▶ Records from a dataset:
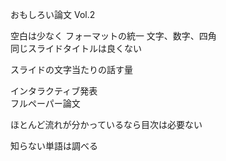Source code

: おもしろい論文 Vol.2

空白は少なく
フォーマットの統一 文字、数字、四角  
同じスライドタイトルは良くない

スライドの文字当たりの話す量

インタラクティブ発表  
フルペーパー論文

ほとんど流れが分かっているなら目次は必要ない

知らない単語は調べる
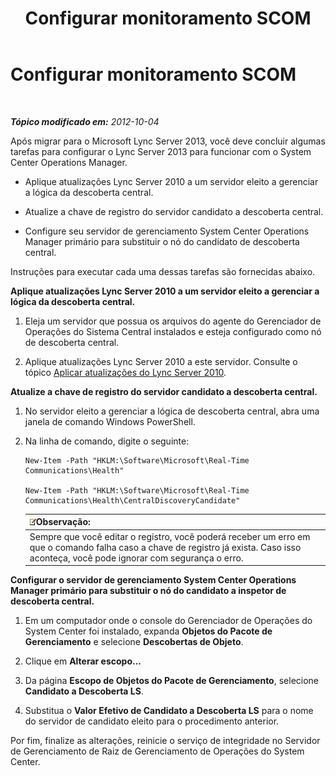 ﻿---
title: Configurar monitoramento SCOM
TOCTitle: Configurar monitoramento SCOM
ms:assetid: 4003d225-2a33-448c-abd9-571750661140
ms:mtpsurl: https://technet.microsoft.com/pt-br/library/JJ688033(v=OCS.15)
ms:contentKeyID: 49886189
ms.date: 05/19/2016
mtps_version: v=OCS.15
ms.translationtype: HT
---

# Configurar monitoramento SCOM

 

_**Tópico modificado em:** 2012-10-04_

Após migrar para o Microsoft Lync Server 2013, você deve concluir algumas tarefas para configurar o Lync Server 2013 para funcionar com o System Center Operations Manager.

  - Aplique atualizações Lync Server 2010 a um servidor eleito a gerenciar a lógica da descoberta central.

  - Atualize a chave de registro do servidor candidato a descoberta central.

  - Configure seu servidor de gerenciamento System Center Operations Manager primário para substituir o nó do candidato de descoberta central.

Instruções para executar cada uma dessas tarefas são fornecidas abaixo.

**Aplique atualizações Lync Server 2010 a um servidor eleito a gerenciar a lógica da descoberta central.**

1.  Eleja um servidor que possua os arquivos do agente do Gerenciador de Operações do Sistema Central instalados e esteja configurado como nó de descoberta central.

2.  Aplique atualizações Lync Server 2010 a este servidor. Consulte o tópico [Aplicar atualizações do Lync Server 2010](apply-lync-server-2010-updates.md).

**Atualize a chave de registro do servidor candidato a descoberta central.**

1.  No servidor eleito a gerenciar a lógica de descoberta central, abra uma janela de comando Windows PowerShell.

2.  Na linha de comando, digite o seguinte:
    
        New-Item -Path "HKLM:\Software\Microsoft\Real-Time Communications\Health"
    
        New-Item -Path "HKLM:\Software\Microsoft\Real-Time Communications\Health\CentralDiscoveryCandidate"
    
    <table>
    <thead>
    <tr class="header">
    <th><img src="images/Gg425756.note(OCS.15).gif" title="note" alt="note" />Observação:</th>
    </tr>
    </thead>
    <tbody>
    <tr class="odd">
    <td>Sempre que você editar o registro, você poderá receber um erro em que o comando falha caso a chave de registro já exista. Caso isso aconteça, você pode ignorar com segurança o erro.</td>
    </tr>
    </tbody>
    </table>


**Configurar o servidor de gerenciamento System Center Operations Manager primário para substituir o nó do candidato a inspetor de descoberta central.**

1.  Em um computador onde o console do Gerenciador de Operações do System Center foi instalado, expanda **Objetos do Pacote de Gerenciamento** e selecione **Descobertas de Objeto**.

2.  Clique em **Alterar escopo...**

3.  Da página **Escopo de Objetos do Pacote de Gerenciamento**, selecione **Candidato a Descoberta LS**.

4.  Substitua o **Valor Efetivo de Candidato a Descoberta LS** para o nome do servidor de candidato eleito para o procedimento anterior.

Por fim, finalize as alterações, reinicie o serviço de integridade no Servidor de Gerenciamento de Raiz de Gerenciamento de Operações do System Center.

---

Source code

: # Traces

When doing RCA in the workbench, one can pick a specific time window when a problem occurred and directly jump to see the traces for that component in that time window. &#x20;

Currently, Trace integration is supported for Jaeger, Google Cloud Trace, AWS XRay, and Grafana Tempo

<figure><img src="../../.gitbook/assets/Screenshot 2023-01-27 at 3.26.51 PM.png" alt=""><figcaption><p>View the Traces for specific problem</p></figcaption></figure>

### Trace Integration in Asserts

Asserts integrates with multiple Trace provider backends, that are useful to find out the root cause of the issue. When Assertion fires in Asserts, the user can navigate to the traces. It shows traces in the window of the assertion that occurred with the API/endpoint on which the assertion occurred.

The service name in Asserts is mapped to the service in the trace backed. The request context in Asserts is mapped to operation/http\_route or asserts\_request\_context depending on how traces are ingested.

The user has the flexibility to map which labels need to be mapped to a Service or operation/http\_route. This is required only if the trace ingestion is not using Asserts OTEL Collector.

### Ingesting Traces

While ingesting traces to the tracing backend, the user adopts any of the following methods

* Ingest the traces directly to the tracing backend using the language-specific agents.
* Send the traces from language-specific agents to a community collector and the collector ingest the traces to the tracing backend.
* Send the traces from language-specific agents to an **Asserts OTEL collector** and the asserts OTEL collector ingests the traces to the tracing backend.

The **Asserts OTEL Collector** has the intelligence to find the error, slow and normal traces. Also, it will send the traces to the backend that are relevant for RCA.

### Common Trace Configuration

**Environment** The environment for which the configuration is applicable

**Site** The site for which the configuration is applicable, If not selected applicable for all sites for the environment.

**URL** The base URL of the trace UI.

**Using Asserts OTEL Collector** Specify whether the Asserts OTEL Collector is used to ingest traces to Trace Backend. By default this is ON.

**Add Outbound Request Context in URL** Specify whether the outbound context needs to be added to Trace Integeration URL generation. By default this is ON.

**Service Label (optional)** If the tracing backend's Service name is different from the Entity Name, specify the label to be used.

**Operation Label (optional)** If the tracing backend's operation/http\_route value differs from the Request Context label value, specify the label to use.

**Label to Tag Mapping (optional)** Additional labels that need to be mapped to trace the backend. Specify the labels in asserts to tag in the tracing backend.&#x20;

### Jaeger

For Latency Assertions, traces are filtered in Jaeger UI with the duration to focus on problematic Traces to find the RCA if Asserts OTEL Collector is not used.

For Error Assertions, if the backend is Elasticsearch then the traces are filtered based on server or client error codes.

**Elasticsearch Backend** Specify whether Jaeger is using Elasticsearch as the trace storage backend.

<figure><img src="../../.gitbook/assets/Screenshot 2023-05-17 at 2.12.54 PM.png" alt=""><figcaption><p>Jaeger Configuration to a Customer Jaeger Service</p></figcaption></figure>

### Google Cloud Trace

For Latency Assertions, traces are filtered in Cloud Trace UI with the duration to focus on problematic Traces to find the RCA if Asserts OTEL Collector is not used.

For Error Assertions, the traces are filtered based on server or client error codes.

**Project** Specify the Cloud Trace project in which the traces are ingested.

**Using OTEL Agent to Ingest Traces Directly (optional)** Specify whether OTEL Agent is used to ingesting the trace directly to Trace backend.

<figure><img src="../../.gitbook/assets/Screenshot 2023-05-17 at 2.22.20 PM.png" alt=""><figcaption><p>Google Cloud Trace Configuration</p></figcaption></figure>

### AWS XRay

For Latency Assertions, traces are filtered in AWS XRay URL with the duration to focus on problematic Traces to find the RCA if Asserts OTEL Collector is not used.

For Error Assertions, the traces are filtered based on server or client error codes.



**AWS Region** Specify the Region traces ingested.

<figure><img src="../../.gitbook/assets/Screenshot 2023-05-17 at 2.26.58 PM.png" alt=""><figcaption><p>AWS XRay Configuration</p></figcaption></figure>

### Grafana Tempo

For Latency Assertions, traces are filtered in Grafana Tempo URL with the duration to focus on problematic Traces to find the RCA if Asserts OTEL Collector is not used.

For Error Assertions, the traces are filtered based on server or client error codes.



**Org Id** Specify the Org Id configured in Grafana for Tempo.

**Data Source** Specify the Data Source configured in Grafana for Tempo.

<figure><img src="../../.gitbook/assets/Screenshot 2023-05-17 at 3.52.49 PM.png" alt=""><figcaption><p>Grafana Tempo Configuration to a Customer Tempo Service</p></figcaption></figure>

...

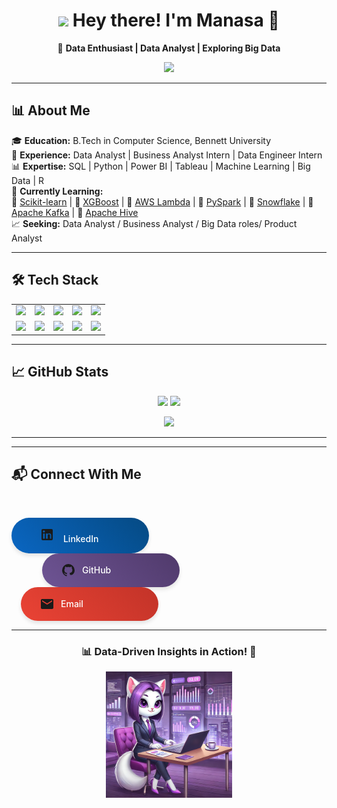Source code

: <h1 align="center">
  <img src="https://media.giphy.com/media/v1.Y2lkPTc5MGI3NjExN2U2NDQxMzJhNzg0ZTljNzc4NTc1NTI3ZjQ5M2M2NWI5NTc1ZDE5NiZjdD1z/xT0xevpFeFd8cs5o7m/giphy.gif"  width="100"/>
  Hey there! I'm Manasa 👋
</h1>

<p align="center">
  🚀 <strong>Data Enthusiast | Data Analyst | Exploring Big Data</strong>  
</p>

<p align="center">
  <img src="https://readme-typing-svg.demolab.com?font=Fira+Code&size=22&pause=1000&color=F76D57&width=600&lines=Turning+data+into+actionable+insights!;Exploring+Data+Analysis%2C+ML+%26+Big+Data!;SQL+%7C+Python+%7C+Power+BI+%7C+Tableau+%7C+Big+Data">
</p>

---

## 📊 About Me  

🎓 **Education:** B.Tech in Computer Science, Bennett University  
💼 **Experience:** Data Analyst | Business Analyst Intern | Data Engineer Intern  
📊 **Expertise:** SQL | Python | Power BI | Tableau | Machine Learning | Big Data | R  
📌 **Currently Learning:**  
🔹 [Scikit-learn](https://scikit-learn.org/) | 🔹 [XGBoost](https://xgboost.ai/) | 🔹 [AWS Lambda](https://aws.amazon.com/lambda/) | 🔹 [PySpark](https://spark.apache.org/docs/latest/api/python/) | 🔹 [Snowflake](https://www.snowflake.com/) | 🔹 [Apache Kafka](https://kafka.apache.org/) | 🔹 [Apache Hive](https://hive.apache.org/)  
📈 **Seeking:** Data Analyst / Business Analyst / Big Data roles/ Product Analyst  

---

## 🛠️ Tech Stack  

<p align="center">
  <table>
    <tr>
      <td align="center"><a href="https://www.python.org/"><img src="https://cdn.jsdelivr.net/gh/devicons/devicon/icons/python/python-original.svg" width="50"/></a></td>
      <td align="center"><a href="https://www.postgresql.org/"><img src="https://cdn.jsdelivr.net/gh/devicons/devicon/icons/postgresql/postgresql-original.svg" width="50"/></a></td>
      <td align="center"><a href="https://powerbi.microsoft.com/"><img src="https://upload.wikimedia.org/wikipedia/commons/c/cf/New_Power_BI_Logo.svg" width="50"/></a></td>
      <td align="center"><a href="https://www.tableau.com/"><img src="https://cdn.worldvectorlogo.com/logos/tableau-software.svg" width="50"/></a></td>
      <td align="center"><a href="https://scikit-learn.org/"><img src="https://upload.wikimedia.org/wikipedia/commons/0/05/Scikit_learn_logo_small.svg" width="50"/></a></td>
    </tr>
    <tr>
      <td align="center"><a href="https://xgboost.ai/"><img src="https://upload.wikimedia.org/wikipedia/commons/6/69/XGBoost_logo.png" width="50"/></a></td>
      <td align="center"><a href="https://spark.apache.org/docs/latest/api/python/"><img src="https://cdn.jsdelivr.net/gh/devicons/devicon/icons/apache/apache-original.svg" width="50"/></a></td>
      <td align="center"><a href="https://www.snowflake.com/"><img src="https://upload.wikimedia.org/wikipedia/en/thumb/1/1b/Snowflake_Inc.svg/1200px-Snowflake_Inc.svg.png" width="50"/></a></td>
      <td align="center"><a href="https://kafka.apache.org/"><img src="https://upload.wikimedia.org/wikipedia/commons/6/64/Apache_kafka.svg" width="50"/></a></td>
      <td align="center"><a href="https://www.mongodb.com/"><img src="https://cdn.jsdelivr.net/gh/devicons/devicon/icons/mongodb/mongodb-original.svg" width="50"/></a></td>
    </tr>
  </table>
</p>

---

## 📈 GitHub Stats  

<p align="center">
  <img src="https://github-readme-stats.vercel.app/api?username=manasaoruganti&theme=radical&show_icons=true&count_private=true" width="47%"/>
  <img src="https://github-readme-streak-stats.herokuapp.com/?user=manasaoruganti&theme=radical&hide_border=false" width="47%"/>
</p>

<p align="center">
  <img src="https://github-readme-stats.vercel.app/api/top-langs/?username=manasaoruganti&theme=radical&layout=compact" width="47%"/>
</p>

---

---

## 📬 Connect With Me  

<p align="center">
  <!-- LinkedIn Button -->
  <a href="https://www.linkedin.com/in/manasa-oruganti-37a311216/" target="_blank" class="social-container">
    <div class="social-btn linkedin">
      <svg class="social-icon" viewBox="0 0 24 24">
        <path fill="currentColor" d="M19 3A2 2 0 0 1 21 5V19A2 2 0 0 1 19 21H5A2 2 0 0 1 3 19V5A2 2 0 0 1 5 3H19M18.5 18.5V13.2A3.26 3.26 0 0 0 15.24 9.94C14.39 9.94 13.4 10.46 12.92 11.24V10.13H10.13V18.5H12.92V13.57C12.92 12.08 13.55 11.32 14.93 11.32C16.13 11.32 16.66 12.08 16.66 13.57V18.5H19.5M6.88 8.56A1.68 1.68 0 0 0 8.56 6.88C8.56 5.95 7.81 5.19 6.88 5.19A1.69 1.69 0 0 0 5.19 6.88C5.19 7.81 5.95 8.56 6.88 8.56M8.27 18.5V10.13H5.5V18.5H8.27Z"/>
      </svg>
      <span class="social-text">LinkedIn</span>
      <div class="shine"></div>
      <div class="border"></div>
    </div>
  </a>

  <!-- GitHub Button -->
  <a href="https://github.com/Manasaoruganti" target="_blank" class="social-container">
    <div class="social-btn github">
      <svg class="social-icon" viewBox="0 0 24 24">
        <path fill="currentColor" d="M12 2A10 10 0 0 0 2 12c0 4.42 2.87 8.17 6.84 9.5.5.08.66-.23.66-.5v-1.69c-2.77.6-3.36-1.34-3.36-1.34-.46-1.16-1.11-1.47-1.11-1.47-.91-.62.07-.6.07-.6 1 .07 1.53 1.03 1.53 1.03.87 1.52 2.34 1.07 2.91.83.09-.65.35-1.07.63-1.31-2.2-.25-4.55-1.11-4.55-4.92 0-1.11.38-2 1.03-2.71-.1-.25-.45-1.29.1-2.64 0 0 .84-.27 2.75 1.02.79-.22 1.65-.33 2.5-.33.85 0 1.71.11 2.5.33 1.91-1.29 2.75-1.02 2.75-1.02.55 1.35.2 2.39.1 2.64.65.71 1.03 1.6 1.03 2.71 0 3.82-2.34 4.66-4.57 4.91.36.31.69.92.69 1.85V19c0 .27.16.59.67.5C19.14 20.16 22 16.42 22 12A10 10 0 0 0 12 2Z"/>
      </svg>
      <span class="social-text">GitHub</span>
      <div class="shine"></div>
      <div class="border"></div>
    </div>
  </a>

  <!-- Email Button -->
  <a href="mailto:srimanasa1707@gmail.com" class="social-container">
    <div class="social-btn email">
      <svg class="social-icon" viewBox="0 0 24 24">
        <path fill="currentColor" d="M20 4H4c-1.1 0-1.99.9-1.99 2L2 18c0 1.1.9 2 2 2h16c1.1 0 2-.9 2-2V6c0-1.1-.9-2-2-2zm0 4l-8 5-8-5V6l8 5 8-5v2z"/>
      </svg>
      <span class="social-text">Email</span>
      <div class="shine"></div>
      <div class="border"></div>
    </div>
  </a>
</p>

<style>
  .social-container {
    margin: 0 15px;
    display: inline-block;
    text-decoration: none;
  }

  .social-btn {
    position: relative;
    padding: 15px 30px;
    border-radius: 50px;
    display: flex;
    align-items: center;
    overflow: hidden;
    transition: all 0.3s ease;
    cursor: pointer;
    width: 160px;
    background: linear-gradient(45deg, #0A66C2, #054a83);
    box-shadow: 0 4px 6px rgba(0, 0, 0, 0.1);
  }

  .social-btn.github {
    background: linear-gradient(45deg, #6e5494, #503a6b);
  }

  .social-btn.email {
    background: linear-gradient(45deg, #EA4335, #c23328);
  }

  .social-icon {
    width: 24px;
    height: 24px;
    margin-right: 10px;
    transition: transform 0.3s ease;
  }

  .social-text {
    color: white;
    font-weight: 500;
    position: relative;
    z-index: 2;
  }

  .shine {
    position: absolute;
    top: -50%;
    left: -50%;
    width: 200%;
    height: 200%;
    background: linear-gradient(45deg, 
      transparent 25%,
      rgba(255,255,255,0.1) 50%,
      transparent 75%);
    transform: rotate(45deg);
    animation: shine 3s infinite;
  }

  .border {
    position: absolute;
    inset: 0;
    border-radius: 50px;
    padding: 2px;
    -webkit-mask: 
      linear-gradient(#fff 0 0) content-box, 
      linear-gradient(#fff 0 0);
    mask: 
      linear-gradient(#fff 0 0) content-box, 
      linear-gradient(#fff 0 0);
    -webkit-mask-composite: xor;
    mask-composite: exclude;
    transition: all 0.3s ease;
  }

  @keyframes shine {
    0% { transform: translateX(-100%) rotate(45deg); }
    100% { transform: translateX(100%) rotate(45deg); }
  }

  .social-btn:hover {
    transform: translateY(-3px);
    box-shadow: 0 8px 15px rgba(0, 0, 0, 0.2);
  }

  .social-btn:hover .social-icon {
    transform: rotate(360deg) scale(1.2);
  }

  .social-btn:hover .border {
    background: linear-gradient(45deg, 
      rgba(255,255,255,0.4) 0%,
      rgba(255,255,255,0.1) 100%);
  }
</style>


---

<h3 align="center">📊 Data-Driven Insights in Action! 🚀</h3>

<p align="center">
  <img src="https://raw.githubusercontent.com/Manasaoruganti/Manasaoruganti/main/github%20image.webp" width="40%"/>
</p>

▶ Action item: Report each line of the entries where the word "rotate" occurs.

▶ Exercise answer:
    transform: rotate(45deg);
    0% { transform: translateX(-100%) rotate(45deg); }
    100% { transform: translateX(100%) rotate(45deg); }
    transform: rotate(360deg) scale(1.2);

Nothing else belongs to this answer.